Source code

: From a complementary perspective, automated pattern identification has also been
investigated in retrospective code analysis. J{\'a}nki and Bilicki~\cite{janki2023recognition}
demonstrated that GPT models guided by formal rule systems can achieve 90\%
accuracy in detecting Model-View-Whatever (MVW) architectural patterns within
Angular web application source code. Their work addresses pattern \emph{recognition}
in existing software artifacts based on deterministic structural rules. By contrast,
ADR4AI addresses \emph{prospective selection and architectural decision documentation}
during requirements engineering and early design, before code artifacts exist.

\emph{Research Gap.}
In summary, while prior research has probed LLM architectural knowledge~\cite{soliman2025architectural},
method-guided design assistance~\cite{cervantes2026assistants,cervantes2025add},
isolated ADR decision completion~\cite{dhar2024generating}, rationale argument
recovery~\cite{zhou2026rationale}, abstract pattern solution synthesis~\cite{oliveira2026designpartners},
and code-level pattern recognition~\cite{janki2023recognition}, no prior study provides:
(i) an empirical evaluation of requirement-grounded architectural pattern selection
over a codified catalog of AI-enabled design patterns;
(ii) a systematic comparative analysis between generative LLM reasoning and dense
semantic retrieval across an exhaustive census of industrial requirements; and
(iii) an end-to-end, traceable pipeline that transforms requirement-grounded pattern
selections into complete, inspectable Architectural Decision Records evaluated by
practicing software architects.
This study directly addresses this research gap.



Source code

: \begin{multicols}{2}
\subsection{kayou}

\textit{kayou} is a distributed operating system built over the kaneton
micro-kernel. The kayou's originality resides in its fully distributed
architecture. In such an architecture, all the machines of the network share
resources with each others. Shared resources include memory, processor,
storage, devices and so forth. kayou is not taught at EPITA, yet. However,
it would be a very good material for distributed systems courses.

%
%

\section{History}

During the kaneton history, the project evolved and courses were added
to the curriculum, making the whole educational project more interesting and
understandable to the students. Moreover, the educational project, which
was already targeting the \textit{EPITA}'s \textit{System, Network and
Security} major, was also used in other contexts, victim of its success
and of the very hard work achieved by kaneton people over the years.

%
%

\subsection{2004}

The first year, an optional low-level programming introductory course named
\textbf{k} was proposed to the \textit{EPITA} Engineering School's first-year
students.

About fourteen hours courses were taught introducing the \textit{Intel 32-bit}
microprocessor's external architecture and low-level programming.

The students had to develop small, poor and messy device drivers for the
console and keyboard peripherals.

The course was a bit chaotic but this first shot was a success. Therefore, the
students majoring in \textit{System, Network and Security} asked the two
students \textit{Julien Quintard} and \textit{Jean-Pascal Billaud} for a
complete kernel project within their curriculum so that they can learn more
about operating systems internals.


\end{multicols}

• _AIM OF THE TASK_
The span to print begins at the line containing "microprocessor's external architecture" and ends at the final line of the entries; print it exactly and print nothing else.

• _SOLUTION BELOW_
microprocessor's external architecture and low-level programming.

The students had to develop small, poor and messy device drivers for the
console and keyboard peripherals.

The course was a bit chaotic but this first shot was a success. Therefore, the
students majoring in \textit{System, Network and Security} asked the two
students \textit{Julien Quintard} and \textit{Jean-Pascal Billaud} for a
complete kernel project within their curriculum so that they can learn more
about operating systems internals.


\end{multicols}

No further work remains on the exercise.